Custom speed, extensive capabilities

Since our application is cloud-based, you don’t need to think about your machine’s resources and speed capabilities. It also means there is no restriction regarding timing or the number of crawls that can be launched. You can launch as many crawls as your subscription allows and do other things while it’s crawling. Using a cloud-based solution also means you can close your application window and wait for the crawl to be done – it’s working on its own and doesn’t need your surveillance. Oncrawl lets you schedule crawls based on your SEO needs, whether you need to crawl your site once a week or every month. You can also decide to speed up your analysis if you need them faster.
Since the Oncrawl app can be used to crawl any website, our bot will follow the Crawl-Delay directive expressed in the robots.txt file found on the target website, if any.
Otherwise, we limit the crawl rate at the speed of 1 page per second, so our bot is not too aggressive against the targeted website.
When a website has a Crawl-Delay directive higher than 1, our application emits a warning to tell you that the crawl will be slower than the requested speed.
If the Crawl-Delay is higher than 30, we display an error. We will simply not allow you to configure a crawl with such an high crawl delay.
The only way to set up a crawl under those circumstances is to use a virtual robots.txt file.
To do so, you must first validate the project with your Google Analytics account, so we can make sure that you have some kind of ownership on the domain you want to crawl.
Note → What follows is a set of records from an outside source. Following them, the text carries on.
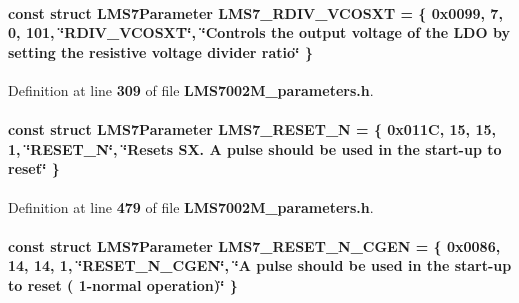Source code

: \paragraph[{L\+M\+S7\+\_\+\+R\+D\+I\+V\+\_\+\+V\+C\+O\+S\+XT}]{\setlength{\rightskip}{0pt plus 5cm}const struct {\bf L\+M\+S7\+Parameter} L\+M\+S7\+\_\+\+R\+D\+I\+V\+\_\+\+V\+C\+O\+S\+XT = \{ 0x0099, 7, 0, 101, \char`\"{}\+R\+D\+I\+V\+\_\+\+V\+C\+O\+S\+X\+T\char`\"{}, \char`\"{}\+Controls the output voltage of the L\+D\+O by setting the resistive voltage divider ratio\char`\"{} \}\hspace{0.3cm}{\ttfamily [static]}}\label{LMS7002M__parameters_8h_a5cb8fdec389d8d03cdcd120695ee4f36}


Definition at line {\bf 309} of file {\bf L\+M\+S7002\+M\+\_\+parameters.\+h}.

\paragraph[{L\+M\+S7\+\_\+\+R\+E\+S\+E\+T\+\_\+N}]{\setlength{\rightskip}{0pt plus 5cm}const struct {\bf L\+M\+S7\+Parameter} L\+M\+S7\+\_\+\+R\+E\+S\+E\+T\+\_\+N = \{ 0x011\+C, 15, 15, 1, \char`\"{}\+R\+E\+S\+E\+T\+\_\+\+N\char`\"{}, \char`\"{}\+Resets S\+X. A pulse should be used in the start-\/up to reset\char`\"{} \}\hspace{0.3cm}{\ttfamily [static]}}\label{LMS7002M__parameters_8h_a56e1b2359bb59e2797b745c633d6d794}


Definition at line {\bf 479} of file {\bf L\+M\+S7002\+M\+\_\+parameters.\+h}.

\paragraph[{L\+M\+S7\+\_\+\+R\+E\+S\+E\+T\+\_\+\+N\+\_\+\+C\+G\+EN}]{\setlength{\rightskip}{0pt plus 5cm}const struct {\bf L\+M\+S7\+Parameter} L\+M\+S7\+\_\+\+R\+E\+S\+E\+T\+\_\+\+N\+\_\+\+C\+G\+EN = \{ 0x0086, 14, 14, 1, \char`\"{}\+R\+E\+S\+E\+T\+\_\+\+N\+\_\+\+C\+G\+E\+N\char`\"{}, \char`\"{}\+A pulse should be used in the start-\/up to reset ( 1-\/normal operation)\char`\"{} \}\hspace{0.3cm}{\ttfamily [static]}}\label{LMS7002M__parameters_8h_a20c1bd164ae973dce8fc429d8a3fb8a3}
We have a few different parameters that let you take control of your crawl:

  • Speed up your crawl
  • Pause, stop, relaunch or abort a crawl
  • Schedule a crawl to avoid peak traffic times and ease stress on your server when our bots come to your site
  • See in real-time the pages that have been fetched, the number of URLs we retrieved so far and see if there is any issue slowing your crawl down.

 

crawler screenshot_progression

crawler_fetch progression screenshot

Log files analysis made easy

Oncrawl is so much more than a simple SEO crawler. Over the past years, we’ve also released a powerful log files analyzer tackling issues that no other SEO solution has found.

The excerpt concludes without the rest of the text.